__EXERCISE REQUIREMENTS__
For the word "endpoint", copy every line of the material that includes it.

__INPUT RECORDS__
┏━━
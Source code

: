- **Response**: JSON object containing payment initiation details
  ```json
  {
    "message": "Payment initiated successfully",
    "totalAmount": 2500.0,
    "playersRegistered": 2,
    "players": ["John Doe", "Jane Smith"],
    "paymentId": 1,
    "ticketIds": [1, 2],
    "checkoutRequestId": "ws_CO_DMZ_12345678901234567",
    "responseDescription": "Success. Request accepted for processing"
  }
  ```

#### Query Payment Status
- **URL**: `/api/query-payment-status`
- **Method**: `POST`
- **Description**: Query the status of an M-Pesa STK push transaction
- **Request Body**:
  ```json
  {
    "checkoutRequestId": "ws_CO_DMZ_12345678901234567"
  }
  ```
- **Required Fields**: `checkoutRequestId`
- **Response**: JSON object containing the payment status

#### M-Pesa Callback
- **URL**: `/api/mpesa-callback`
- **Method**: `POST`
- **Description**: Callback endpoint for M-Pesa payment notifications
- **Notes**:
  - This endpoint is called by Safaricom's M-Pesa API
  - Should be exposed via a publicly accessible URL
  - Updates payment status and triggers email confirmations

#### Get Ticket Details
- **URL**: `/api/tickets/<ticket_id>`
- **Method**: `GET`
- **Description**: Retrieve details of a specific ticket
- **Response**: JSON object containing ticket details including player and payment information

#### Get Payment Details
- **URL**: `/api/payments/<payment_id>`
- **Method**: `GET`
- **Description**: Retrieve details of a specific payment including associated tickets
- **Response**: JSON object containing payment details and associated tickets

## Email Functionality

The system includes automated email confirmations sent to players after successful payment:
┗━━
__OUTPUT FOR THIS EXERCISE__
- **Description**: Callback endpoint for M-Pesa payment notifications
  - This endpoint is called by Safaricom's M-Pesa API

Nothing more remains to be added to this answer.